Los Angeles, November 14 – “The cake for Kinky Friedman's 63rd birthday, which he celebrated at a cigar store in Greenville, N.C., was decorated with one of the Kinkster's newest slogans: ‘Cigarettes bad, cigars good.’

“Only a man with a trunk full of cigars to unload would be that politically incorrect.”

So wrote Mark Rutledge of The Daily Reflector on Greenville, who spoke to Friedman at the smokeshop. The former Texas gubernatorial candidate was in Greenville to participate in a local humor festival being held at East Carolina University.

Wrote Rutledge, “He likes to discuss the epidemic of ineffective leadership he sees festering throughout the country.

“‘They're not good people, who are drawn to politics,’ he said. ‘If they were, they don't stay that way long.’”

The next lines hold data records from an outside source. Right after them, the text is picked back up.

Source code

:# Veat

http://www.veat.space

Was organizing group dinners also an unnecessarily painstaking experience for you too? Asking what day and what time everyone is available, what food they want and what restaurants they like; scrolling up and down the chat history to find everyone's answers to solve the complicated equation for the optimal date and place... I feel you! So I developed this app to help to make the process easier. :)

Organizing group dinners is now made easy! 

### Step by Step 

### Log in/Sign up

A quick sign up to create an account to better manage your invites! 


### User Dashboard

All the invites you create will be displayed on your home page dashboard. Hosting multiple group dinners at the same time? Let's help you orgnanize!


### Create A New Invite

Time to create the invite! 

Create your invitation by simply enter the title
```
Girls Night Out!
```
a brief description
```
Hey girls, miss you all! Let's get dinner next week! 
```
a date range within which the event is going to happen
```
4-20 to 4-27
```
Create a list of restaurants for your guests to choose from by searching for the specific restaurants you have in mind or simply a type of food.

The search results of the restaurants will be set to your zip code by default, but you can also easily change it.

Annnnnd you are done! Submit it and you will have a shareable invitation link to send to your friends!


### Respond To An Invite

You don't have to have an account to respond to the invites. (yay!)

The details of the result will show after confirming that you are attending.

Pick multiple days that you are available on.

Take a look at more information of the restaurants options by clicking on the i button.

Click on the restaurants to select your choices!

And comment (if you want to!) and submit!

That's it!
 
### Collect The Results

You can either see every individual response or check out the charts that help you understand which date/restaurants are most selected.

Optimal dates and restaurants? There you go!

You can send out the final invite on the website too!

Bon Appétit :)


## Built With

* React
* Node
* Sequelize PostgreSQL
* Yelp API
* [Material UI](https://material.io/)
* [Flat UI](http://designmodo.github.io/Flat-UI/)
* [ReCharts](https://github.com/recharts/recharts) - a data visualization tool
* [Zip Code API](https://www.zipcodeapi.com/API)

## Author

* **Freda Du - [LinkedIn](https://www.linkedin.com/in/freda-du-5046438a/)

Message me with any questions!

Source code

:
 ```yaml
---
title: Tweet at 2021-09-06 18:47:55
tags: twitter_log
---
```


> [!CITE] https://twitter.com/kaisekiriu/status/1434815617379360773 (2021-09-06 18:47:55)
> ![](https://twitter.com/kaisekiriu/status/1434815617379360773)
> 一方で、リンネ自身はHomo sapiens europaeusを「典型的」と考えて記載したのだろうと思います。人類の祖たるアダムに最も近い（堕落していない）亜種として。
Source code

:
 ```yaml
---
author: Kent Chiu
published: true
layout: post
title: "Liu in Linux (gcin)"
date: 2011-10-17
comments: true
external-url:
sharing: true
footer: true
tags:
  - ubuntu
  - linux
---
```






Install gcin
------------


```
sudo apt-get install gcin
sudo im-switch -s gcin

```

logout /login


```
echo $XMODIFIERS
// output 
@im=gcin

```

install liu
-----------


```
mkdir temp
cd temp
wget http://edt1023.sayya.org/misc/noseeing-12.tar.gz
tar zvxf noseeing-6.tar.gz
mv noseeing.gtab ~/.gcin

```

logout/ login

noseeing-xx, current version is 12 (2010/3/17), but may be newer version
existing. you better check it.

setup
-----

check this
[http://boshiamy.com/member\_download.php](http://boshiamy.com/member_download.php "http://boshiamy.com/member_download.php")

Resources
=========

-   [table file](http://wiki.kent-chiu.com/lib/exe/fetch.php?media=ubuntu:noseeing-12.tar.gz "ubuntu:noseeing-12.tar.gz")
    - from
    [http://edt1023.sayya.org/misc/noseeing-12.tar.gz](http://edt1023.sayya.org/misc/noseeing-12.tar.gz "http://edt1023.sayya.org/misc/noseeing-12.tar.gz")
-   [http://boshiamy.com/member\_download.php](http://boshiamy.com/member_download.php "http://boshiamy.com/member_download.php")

Although Friedman is only the latest in a long line of well-known personalities to have a line of cigars named for them and then promoted by them, he says he’s serious about the venture. “It looks like I might become the next George Foreman, Famous Amos or Jimmy Dean of the cigar world,” he told the reporter. “That would be great.” Friedman’s cigars are made by the Habana Cuba Cigar Co., best known for its Oliveros lines.

“He clearly enjoys burning good cigars and bad politicians,” noted Rutledge. That sounds like a good career choice for anyone!

Senate Democrats finally ban tobacco!:
Democrats who control the U.S. Senate have voted to override President George W. Bush’s veto of the SCHIP bill, but saw the House of Representatives come up short. So they did the next best thing: they banned tobacco sales in their own Capitol Hill store.

“The Senate was operating as a discount cigarette outlet. It was time to shut it down,” said Sen. Frank Lautenberg of New Jersey, one of the most ardent anti-smoking activists in the Senate. He joined with four other anti-tobacco Democrats – Tom Harkin of Iowa, Dick Durbin of Illinois, Sherrod Brown of Ohio and Jack Reed of Rhode Island – in sending a letter to California Senator Dianne Feinstein on August 4 requesting that Senate sundry shops no longer sell tobacco products.

Feinstein, whose Rules and Administration Committee oversees such matters, issued a letter banning the sale of any tobacco products in Senate restaurants and stores.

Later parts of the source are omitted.